The number of people filing for unemployment benefits in the United States last week rose more than expected, fresh figures from the Department of Labor revealed on Thursday. Initial jobless claims grew by 14,000 to 266,000 in the week ended July 23, compared to the previous week's revised figure of 252,000, while market analysts expected jobless claims to rise by 9,000 to 261,000 in the reported week. Nevertheless, the less volatile and closely watched four-week moving average fell 1,000 to 256,500 in the preceding week, the lowest level since April. Furthermore, this week marked the 73rd consecutive week of initial jobless claims remaining below the 300,000 level, the longest streak since 1973. Meanwhile, the number of people continuing to receive unemployment aid increased by 7,000 to 2.14 million in the week ended July 16, whereas the four-week average of continuing jobless claims dropped to the lowest level since November 2000. The Federal Reserve said on Wednesday that conditions in the US labor market improved significantly and that the latest indicators pointed to some increase in labor utilization. As markets expected, the US central bank left its key interest rates unchanged at its meeting on July 27, citing concerns over low inflation.
Upcoming fundamentals: Lots of European and US data
As today is the last trading day of the month, a lot of data is being released in the US and the European Union. First of all, the French CPI for July and French GDP for Q2 were published at 6:45 GMT. Next up will be the Spaniards, as they release second quarter GDP results at 7:00 GMT. At 9:00 GMT EU CPI estimate yearly change for July will be out, and in the same time the EU common unemployment rate for June will be out. Starting with the afternoon, data from the United States will begin incoming, as first at 12:30 the US annualized GDP, PCE, employment cost index and annualized GDP price index will all be released for the second quarter. Later on Fed's Williams will give a speech at 13:30 GMT, and fifteen minutes later, at 13:45 GMT, Chicago PMI for July will be published.

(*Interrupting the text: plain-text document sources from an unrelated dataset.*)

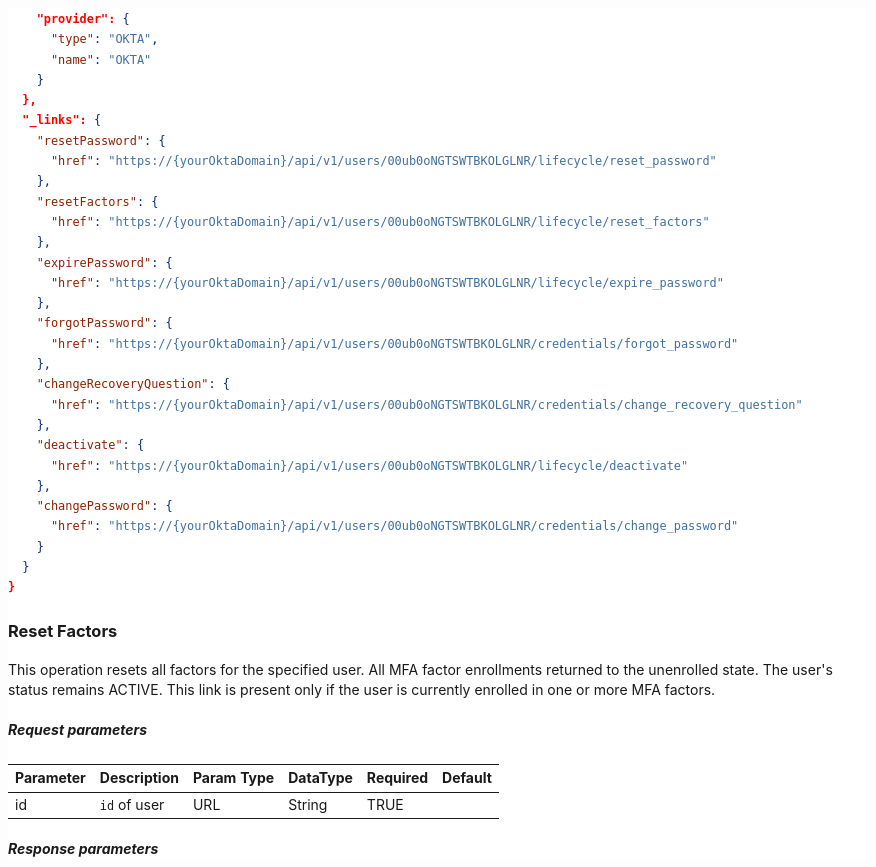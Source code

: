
 ```json
    "provider": {
      "type": "OKTA",
      "name": "OKTA"
    }
  },
  "_links": {
    "resetPassword": {
      "href": "https://{yourOktaDomain}/api/v1/users/00ub0oNGTSWTBKOLGLNR/lifecycle/reset_password"
    },
    "resetFactors": {
      "href": "https://{yourOktaDomain}/api/v1/users/00ub0oNGTSWTBKOLGLNR/lifecycle/reset_factors"
    },
    "expirePassword": {
      "href": "https://{yourOktaDomain}/api/v1/users/00ub0oNGTSWTBKOLGLNR/lifecycle/expire_password"
    },
    "forgotPassword": {
      "href": "https://{yourOktaDomain}/api/v1/users/00ub0oNGTSWTBKOLGLNR/credentials/forgot_password"
    },
    "changeRecoveryQuestion": {
      "href": "https://{yourOktaDomain}/api/v1/users/00ub0oNGTSWTBKOLGLNR/credentials/change_recovery_question"
    },
    "deactivate": {
      "href": "https://{yourOktaDomain}/api/v1/users/00ub0oNGTSWTBKOLGLNR/lifecycle/deactivate"
    },
    "changePassword": {
      "href": "https://{yourOktaDomain}/api/v1/users/00ub0oNGTSWTBKOLGLNR/credentials/change_password"
    }
  }
}
```

### Reset Factors


<ApiOperation method="post" url="/api/v1/users/${userId}/lifecycle/reset_factors" />

This operation resets all factors for the specified user. All MFA factor enrollments returned to the unenrolled state. The user's status remains ACTIVE. This link is present only if the user is currently enrolled in one or more MFA factors.

##### Request parameters

| Parameter    | Description                                                  | Param Type | DataType | Required | Default |
| ------------ | ------------------------------------------------------------ | ---------- | -------- | -------- | ------- |
| id           | `id` of user                                                 | URL        | String   | TRUE     |         |



##### Response parameters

Last but not least, UoM Confidence Final index will be out for July.
EUR/USD approaching 1.11 level on Friday
Daily chart: The common European currency surged on Thursday to 1.1076 by the end of day's trading session. In addition, it was more volatile during the session to the upside, as the pair touched the 1.1120 level. On Friday, the pair started day's trading session at 1.1075, and it continued to surge in accordance with the newly formed northwards aimed patter. In addition, the currency exchange rate faces no resistance levels up to the weekly R2 at 1.1134.Daily chart
Hourly chart: The hourly chart shows that the common European currency passed the weekly R1 at 1.1055 at midnight GMT to June 28. Since then the currency exchange rate has been slowly surging, as it has been a few times hindered by the upper Bollinger band. However, it is not a strong enough resistance to change the pairs course, as the EUR/USD pair is supported by the 20-hour SMA, lower Bollinger band and the before mentioned weekly R1. In addition, the 100 and 200-hour SMAs are moving upwards and are set to support the weekly R1 in the near future.
Hourly chart
SWFX bearish sentiment increases on Friday
OANDA trader bearish sentiment has increased compared to Friday's 55.13%, as, at the moment, 56.70% of OANDA open positions are short. In addition, SAXO Bank clients have slightly increased their bearish stance, as their open short positions are now at 62.98% compared to 58.58% of last trading session.